International career
- 2019: Ghana U23 / 2 / (0)

= Simon Zibo =

Ghanaian professional footballer

Simon Zibo (born 30 November 1997) is a Ghanaian professional footballer who plays as a midfielder for Maltese team Mosta. He previously played for Portuguese teams Vitória Guimarães B and Esperança de Lagos and Ghana Premier League side Liberty Professionals.

==Club career==

=== Liberty Professionals ===
Zibo started his career with Liberty Professionals in 2016. On 3 April 2016, during his debut, he played the full 90 minutes and scored his debut premier league goal in a 5–1 victory over Ashanti Gold. Latif Blessing scored a brace in that match. During the 2017 season, Zibo had become a key member of the team, starting and playing 21 league matches, whilst playing 13 league matches and scoring 2 goals during the truncated 2018 season.
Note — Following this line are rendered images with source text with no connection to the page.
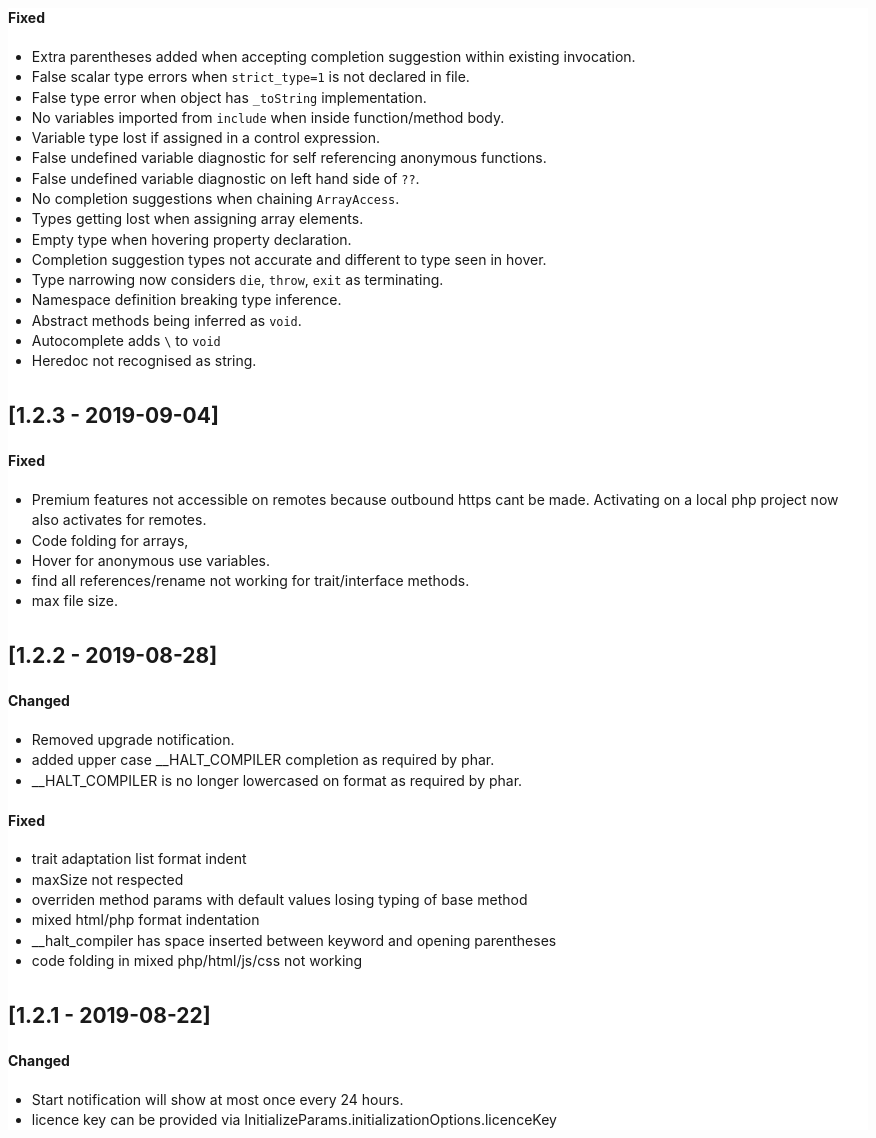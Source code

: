 #### Fixed
- Extra parentheses added when accepting completion suggestion within existing invocation.
- False scalar type errors when `strict_type=1` is not declared in file.
- False type error when object has `_toString` implementation.
- No variables imported from `include` when inside function/method body.
- Variable type lost if assigned in a control expression.
- False undefined variable diagnostic for self referencing anonymous functions.
- False undefined variable diagnostic on left hand side of `??`.
- No completion suggestions when chaining `ArrayAccess`.
- Types getting lost when assigning array elements.
- Empty type when hovering property declaration.
- Completion suggestion types not accurate and different to type seen in hover.
- Type narrowing now considers `die`, `throw`, `exit` as terminating.
- Namespace definition breaking type inference.
- Abstract methods being inferred as `void`.
- Autocomplete adds `\` to `void`
- Heredoc not recognised as string.

## [1.2.3 - 2019-09-04]

#### Fixed
- Premium features not accessible on remotes because outbound https cant be made. 
Activating on a local php project now also activates for remotes.
- Code folding for arrays,
- Hover for anonymous use variables.
- find all references/rename not working for trait/interface methods.
- max file size.

## [1.2.2 - 2019-08-28]

#### Changed
- Removed upgrade notification.
- added upper case __HALT_COMPILER completion as required by phar.
- __HALT_COMPILER is no longer lowercased on format as required by phar.

#### Fixed
- trait adaptation list format indent
- maxSize not respected
- overriden method params with default values losing typing of base method
- mixed html/php format indentation
- __halt_compiler has space inserted between keyword and opening parentheses
- code folding in mixed php/html/js/css not working

## [1.2.1 - 2019-08-22]

#### Changed
- Start notification will show at most once every 24 hours.
- licence key can be provided via InitializeParams.initializationOptions.licenceKey

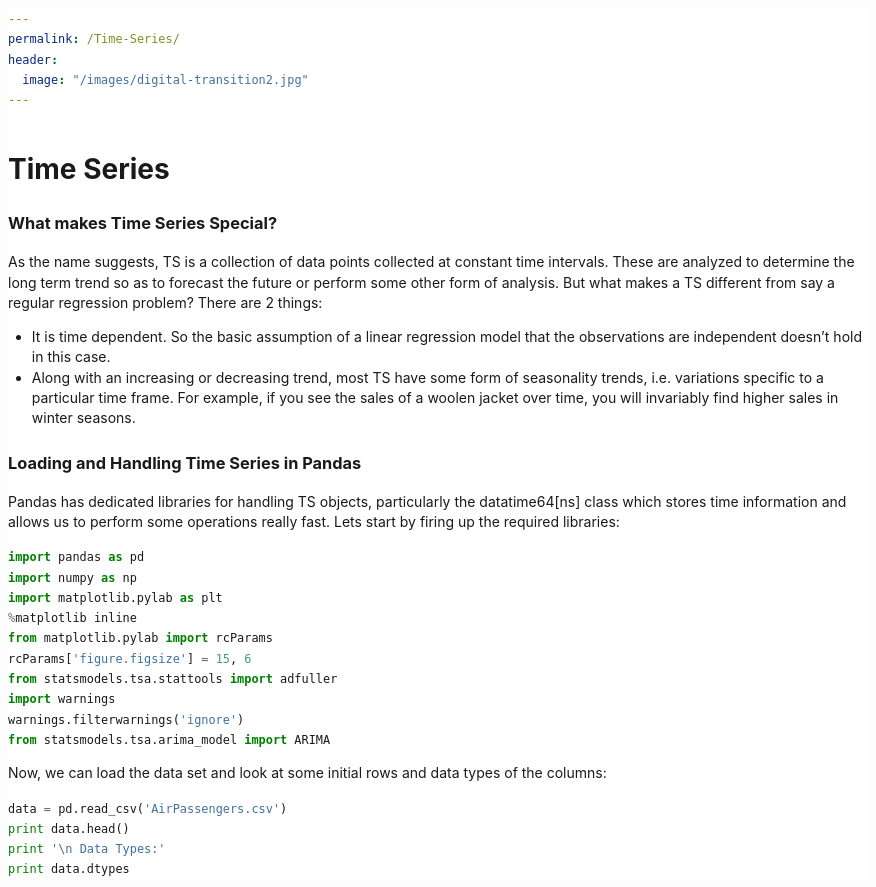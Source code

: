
 ```yaml
---
permalink: /Time-Series/
header:
  image: "/images/digital-transition2.jpg"
---
```


<h2 id="top"></h2>

# Time Series


### What makes Time Series Special?

As the name suggests, TS is a collection of data points collected at constant time intervals. These are analyzed to determine the long term trend so as to forecast the future or perform some other form of analysis. But what makes a TS different from say a regular regression problem? There are 2 things:

+ It is time dependent. So the basic assumption of a linear regression model that the observations are independent doesn’t hold in this case.
+ Along with an increasing or decreasing trend, most TS have some form of seasonality trends, i.e. variations specific to a particular time frame. For example, if you see the sales of a woolen jacket over time, you will invariably find higher sales in winter seasons.


### Loading and Handling Time Series in Pandas

Pandas has dedicated libraries for handling TS objects, particularly the datatime64[ns] class which stores time information and allows us to perform some operations really fast. Lets start by firing up the required libraries:


```python
import pandas as pd
import numpy as np
import matplotlib.pylab as plt
%matplotlib inline
from matplotlib.pylab import rcParams
rcParams['figure.figsize'] = 15, 6
from statsmodels.tsa.stattools import adfuller
import warnings
warnings.filterwarnings('ignore')
from statsmodels.tsa.arima_model import ARIMA
```

Now, we can load the data set and look at some initial rows and data types of the columns:


```python
data = pd.read_csv('AirPassengers.csv')
print data.head()
print '\n Data Types:'
print data.dtypes
```
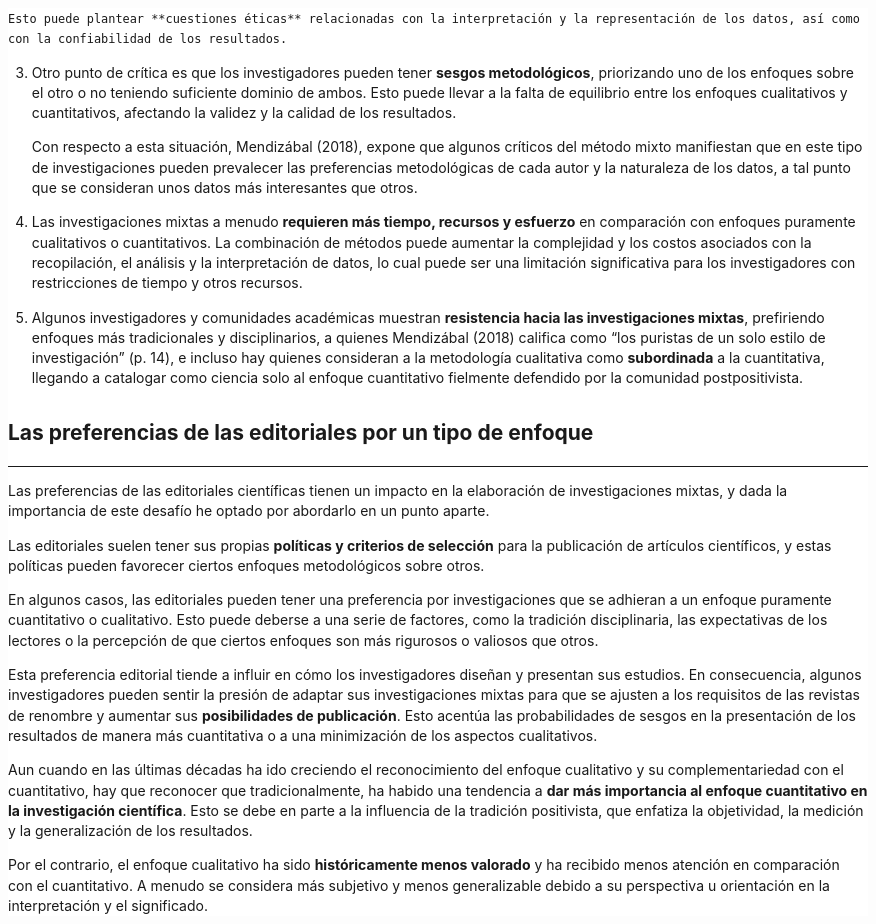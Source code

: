     Esto puede plantear **cuestiones éticas** relacionadas con la interpretación y la representación de los datos, así como con la confiabilidad de los resultados.

3. Otro punto de crítica es que los investigadores pueden tener **sesgos metodológicos**, priorizando uno de los enfoques sobre el otro o no teniendo suficiente dominio de ambos. Esto puede llevar a la falta de equilibrio entre los enfoques cualitativos y cuantitativos, afectando la validez y la calidad de los resultados.

    Con respecto a esta situación, Mendizábal (2018), expone que algunos críticos del método mixto manifiestan que en este tipo de investigaciones pueden prevalecer las preferencias metodológicas de cada autor y la naturaleza de los datos, a tal punto que se consideran unos datos más interesantes que otros.

4. Las investigaciones mixtas a menudo **requieren más tiempo, recursos y esfuerzo** en comparación con enfoques puramente cualitativos o cuantitativos. La combinación de métodos puede aumentar la complejidad y los costos asociados con la recopilación, el análisis y la interpretación de datos, lo cual puede ser una limitación significativa para los investigadores con restricciones de tiempo y otros recursos.

5. Algunos investigadores y comunidades académicas muestran **resistencia hacia las investigaciones mixtas**, prefiriendo enfoques más tradicionales y disciplinarios, a quienes Mendizábal (2018) califica como “los puristas de un solo estilo de investigación” (p. 14), e incluso hay quienes consideran a la metodología cualitativa como **subordinada** a la cuantitativa, llegando a catalogar como ciencia solo al enfoque cuantitativo fielmente defendido por la comunidad postpositivista.

## Las preferencias de las editoriales por un tipo de enfoque
---

Las preferencias de las editoriales científicas tienen un impacto en la elaboración de investigaciones mixtas, y dada la importancia de este desafío he optado por abordarlo en un punto aparte. 

Las editoriales suelen tener sus propias **políticas y criterios de selección** para la publicación de artículos científicos, y estas políticas pueden favorecer ciertos enfoques metodológicos sobre otros.

En algunos casos, las editoriales pueden tener una preferencia por investigaciones que se adhieran a un enfoque puramente cuantitativo o cualitativo. Esto puede deberse a una serie de factores, como la tradición disciplinaria, las expectativas de los lectores o la percepción de que ciertos enfoques son más rigurosos o valiosos que otros.

Esta preferencia editorial tiende a influir en cómo los investigadores diseñan y presentan sus estudios. En consecuencia, algunos investigadores pueden sentir la presión de adaptar sus investigaciones mixtas para que se ajusten a los requisitos de las revistas de renombre y aumentar sus **posibilidades de publicación**. Esto acentúa las probabilidades de sesgos en la presentación de los resultados de manera más cuantitativa o a una minimización de los aspectos cualitativos.

Aun cuando en las últimas décadas ha ido creciendo el reconocimiento del enfoque cualitativo y su complementariedad con el cuantitativo, hay que reconocer que tradicionalmente, ha habido una tendencia a **dar más importancia al enfoque cuantitativo en la investigación científica**. Esto se debe en parte a la influencia de la tradición positivista, que enfatiza la objetividad, la medición y la generalización de los resultados.

Por el contrario, el enfoque cualitativo ha sido **históricamente menos valorado** y ha recibido menos atención en comparación con el cuantitativo. A menudo se considera más subjetivo y menos generalizable debido a su perspectiva u orientación en la interpretación y el significado.
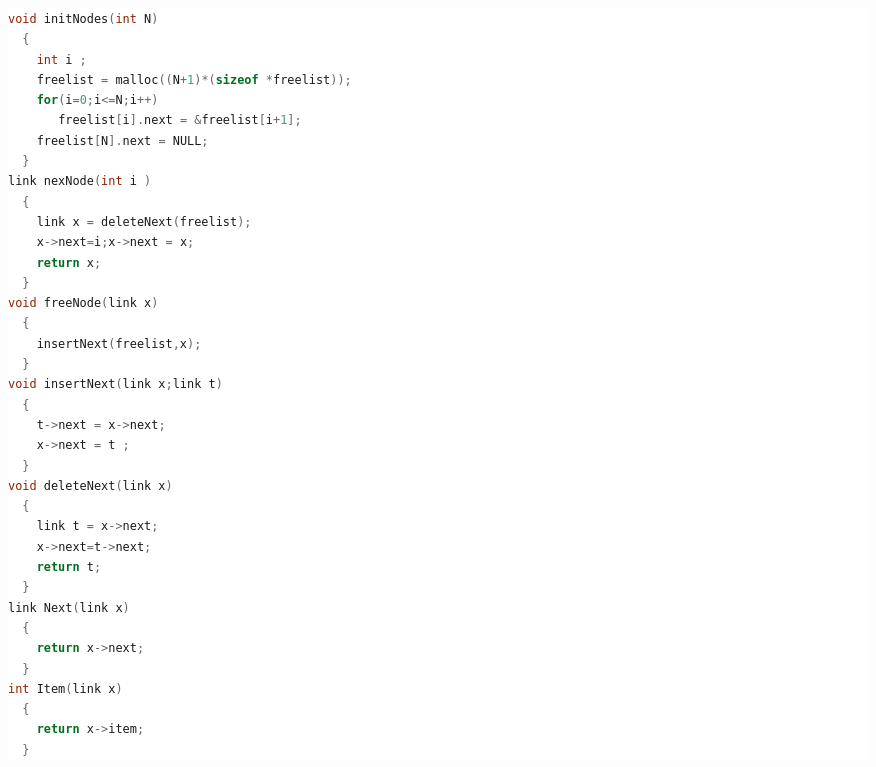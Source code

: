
 ```c
void initNodes(int N)
  {
    int i ;
    freelist = malloc((N+1)*(sizeof *freelist));
    for(i=0;i<=N;i++)
       freelist[i].next = &freelist[i+1];
    freelist[N].next = NULL;
  }
link nexNode(int i )
  {
    link x = deleteNext(freelist);
    x->next=i;x->next = x;
    return x;
  }
void freeNode(link x)
  {
    insertNext(freelist,x);
  }
void insertNext(link x;link t)
  {
    t->next = x->next;
    x->next = t ;    
  }
void deleteNext(link x)
  {
    link t = x->next;
    x->next=t->next;
    return t;
  }
link Next(link x)
  {
    return x->next;
  }
int Item(link x)
  {
    return x->item;
  }
```






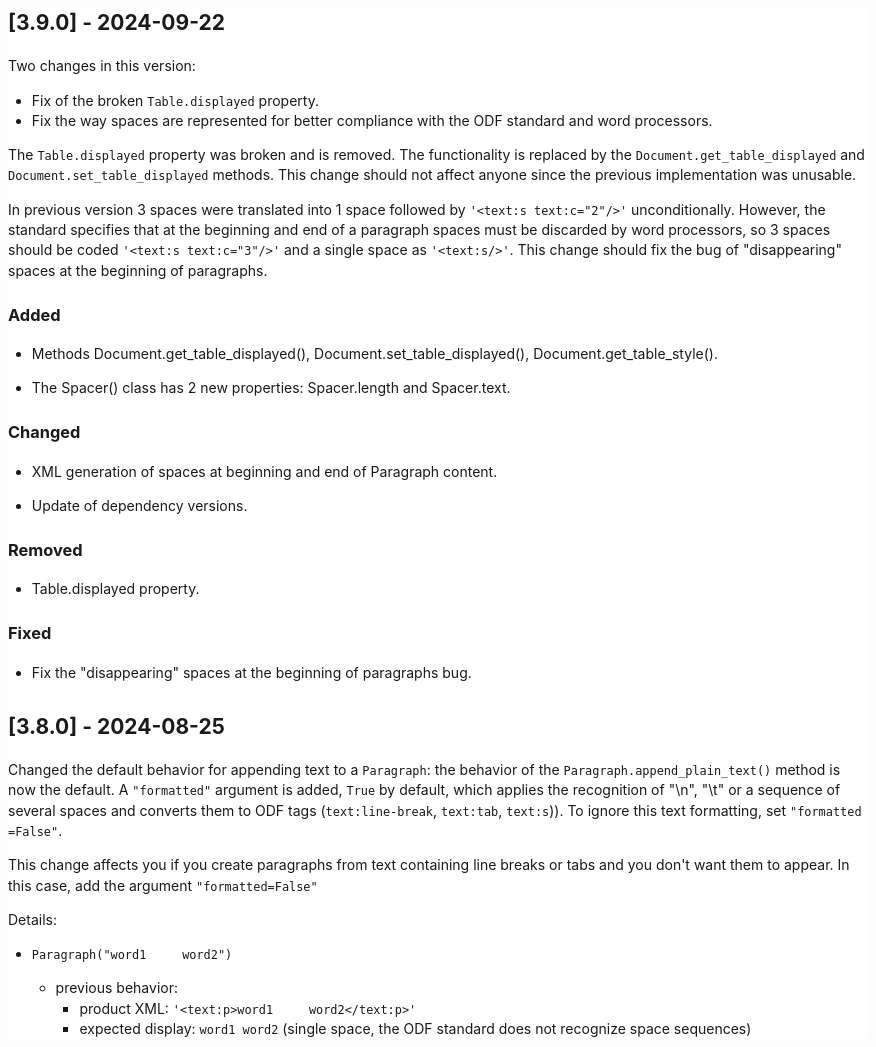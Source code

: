 ## [3.9.0] - 2024-09-22

Two changes in this version:

-    Fix of the broken `Table.displayed` property.
-    Fix the way spaces are represented for better compliance with the ODF standard and word processors.

The `Table.displayed` property was broken and is removed. The functionality is replaced by the `Document.get_table_displayed` and `Document.set_table_displayed` methods. This change should not affect anyone since the previous implementation was unusable.

In previous version 3 spaces were translated into 1 space followed by `'<text:s text:c="2"/>'` unconditionally. However, the standard specifies that at the beginning and end of a paragraph spaces must be discarded by word processors, so 3 spaces should be coded `'<text:s text:c="3"/>'` and a single space as `'<text:s/>'`. This change should fix the bug of "disappearing" spaces at the beginning of paragraphs.

### Added

-   Methods Document.get_table_displayed(), Document.set_table_displayed(), Document.get_table_style().

-   The Spacer() class has 2 new properties: Spacer.length and Spacer.text.

### Changed

-   XML generation of spaces at beginning and end of Paragraph content.

-   Update of dependency versions.

### Removed

-   Table.displayed property.

### Fixed

-   Fix the "disappearing" spaces at the beginning of paragraphs bug.

## [3.8.0] - 2024-08-25

Changed the default behavior for appending text to a `Paragraph`: the behavior of the `Paragraph.append_plain_text()` method is now the default. A `"formatted"` argument is added, `True` by default, which applies the recognition of "\n", "\t" or a sequence of several spaces and converts them to ODF tags (`text:line-break`, `text:tab`, `text:s`)). To ignore this text formatting, set `"formatted=False"`.

This change affects you if you create paragraphs from text containing line breaks or tabs and you don't want them to appear. In this case, add the argument `"formatted=False"`

Details:

- `Paragraph("word1     word2")`

    - previous behavior:
        - product XML:  `'<text:p>word1     word2</text:p>'`
        - expected display: `word1 word2` (single space, the ODF standard does not recognize space sequences)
Zibo was appointed as the captain of the side ahead of the 2019 GFA Normalization Committee Special Competition. He played 13 out of the 14 matches played and scored 5 goals to help Liberty to a third-place finish in group B. At the end of the season, he was heavily linked to several clubs in Ghana Premier League including Hearts of Oak, Asante Kotoko and Aduana Stars.

=== Vitória Guimarães B. ===
In 2019, he joined Portuguese side Vitória S.C. B, the reserve team of Vitória Guimarães. He signed a two-year deal with club with an option of a year renewal.

After an unsuccessful spell at Victoria B, Zibo signed for Campeonato de Portugal side Esperança de Lagos on a one-year deal in December 2020. He played 9 matches and scored one goal in his debut season.

===Malta===
In October 2025, Zibo joined Mosta.

==Personal life==
He is the older brother of fellow Ghanaian footballer Kwasi Sibo.